First of all, the target we want to generate is a Markdown file, so let’s specify md_document as the output.

---
# R Markdown metadata
title: R Markdown to Slidev
output:
  md_document:
    variant: "markdown_github"
---

Preserve YAML front-matter

What’s a bit tricky here is that Slidev also uses YAML front-matter for defining metadata. So, we need to put both items for R Markdown and those for Slidev together, and preserve it after rendering. Let’s specify preserve_yaml: true.

---
...
  md_document:
    variant: "markdown_github"
    preserve_yaml: true
---

Then, put settings for Slidev. There might be some name collision between R Markdown and Slidev, but I don’t find it yet, fortunately. The full YAML would be like this:

---
# R Markdown metadata
title: R Markdown to Slidev
output:
  md_document:
    variant: "markdown_github"
    preserve_yaml: true

# Slidev metadata
theme: seriph
background: ./images/top.gif
class: 'text-center'
highlighter: shiki
info: |
  ## Use Slidev with R Markdown
  
  Source code can be found on <https://github.com/yutannihilation/slidev-rmarkdown>.
---

Per-slide YAML Front-matter

One of the great things with Slidev is that it’s very customizable. Per-slide YAML Front-matter is a good example of this; for example, we can specify layout per slide like this (image is a specific parameter for image-right layout):

---
layout: image-right
image: './images/image.png'
---

This will generate a slide like this:

slides

But, the problem is, R Markdown (or probably underlying Pandoc?) seems to allow only one YAML front-matter.
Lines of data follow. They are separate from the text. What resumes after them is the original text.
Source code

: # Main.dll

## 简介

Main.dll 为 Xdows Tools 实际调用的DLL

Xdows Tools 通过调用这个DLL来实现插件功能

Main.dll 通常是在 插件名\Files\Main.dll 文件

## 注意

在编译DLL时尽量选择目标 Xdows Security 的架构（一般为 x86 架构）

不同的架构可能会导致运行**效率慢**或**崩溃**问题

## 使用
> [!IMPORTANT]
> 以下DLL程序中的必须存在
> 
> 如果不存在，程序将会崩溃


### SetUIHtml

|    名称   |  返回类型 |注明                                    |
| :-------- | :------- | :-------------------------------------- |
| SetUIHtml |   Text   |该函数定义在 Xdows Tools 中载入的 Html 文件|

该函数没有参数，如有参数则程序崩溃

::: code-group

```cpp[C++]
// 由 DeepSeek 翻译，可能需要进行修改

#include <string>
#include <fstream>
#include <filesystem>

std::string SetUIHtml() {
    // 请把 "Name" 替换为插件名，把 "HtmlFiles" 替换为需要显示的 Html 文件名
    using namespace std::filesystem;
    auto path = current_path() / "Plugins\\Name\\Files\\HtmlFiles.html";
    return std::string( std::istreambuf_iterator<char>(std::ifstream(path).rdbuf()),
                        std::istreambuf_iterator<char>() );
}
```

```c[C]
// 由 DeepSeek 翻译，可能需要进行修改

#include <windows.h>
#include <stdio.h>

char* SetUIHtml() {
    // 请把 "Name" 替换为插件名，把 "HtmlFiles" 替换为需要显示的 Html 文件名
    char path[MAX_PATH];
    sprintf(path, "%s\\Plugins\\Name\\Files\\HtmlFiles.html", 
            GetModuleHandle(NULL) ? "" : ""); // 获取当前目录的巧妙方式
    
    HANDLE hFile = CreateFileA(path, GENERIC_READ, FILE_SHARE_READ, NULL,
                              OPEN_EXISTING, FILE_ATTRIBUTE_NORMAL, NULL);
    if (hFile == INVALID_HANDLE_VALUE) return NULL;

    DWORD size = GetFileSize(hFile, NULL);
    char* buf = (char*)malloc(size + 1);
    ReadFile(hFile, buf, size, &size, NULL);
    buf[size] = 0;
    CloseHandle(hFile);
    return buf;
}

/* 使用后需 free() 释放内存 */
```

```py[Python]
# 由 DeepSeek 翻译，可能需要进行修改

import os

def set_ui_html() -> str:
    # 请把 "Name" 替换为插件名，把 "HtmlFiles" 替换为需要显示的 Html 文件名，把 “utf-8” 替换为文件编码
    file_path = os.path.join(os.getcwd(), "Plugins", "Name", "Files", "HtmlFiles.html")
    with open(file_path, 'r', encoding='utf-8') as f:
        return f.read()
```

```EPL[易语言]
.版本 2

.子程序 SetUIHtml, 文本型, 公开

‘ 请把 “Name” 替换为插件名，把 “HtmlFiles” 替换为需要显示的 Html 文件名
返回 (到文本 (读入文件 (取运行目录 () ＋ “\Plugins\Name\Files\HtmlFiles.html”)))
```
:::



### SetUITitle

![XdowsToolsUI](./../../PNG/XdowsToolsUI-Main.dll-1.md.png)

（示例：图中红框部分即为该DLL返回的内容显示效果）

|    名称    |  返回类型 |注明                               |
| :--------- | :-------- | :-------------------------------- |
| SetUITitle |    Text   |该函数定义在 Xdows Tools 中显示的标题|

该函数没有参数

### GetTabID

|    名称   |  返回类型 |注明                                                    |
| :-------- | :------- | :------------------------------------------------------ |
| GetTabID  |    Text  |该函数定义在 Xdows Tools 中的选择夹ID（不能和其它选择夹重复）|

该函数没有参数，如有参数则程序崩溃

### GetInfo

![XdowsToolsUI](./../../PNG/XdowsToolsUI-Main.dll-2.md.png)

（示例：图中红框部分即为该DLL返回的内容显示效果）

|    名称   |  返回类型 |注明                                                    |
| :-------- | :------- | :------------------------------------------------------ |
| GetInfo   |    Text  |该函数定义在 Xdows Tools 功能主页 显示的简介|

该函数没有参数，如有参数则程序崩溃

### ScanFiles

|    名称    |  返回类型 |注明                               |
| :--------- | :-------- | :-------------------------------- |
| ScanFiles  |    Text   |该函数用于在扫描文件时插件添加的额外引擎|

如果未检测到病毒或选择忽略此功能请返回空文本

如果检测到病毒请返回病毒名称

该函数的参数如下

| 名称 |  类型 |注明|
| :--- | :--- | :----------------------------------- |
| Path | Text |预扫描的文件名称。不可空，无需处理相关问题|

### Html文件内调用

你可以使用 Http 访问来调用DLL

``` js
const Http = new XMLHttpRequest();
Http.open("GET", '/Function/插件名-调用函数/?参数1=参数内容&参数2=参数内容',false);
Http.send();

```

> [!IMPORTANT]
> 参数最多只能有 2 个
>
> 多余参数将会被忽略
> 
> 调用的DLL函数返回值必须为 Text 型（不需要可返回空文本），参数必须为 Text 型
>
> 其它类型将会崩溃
So, if we simply write

---
layout: image-right
image: './images/image.png'
---

it will just disappear, alas… What can we do??

Well, we can use Pandoc’s raw attribute to bypass the unnecessary conversion.

```{=html}
---
layout: image-right
image: './images/image.png'
---
```

Setting Base URL

The base.url chunk option must be specified, otherwise the generated images will be broken. If the slides will be served on the root path (/), the setting should be like this:

::: {.cell}

```{.r .cell-code}
knitr::opts_knit$set(base.url = "/")
```
:::

For another example, if the presentation is served under some path like /slides/presentation1, then the base.url should be like this:

::: {.cell}

```{.r .cell-code}
knitr::opts_knit$set(base.url = "/slides/presentation1/")
```
:::

Add blank lines between custom tags

Slidev provides some custome tags. For example, <v-click> is a tag to apply annimations (c.f. https://sli.dev/guide/animations.html). But, for unknown reason, this won’t work (I don’t find the reason yet, but I think something is happening in conversions by Pandoc):

<v-click>
* item1
</v-click>
<v-click>
* item2
</v-click>

It seems we need to insert blank lines between the tags.

<v-click>

* item1

</v-click>

<v-click>

* item2

</v-click>

Deploy to GitHub Pages

Slidev needs Node.js server to serve the slides, but it can also be exported as an standalone single-page application by the following command:

npm run build

The generated result goes to dist/, which can be deployed to GitHub Pages.

Slidev also provides PDF export. For more details, please refer to the official document.

Limitations

While Slidev has many cool features, I doubt it can be an R package like revealjs or xaringan, as Slidev requires Node.js to build or run, which is not very portable. So, I’m not sure how useful this post is to R users, but hope you enjoy!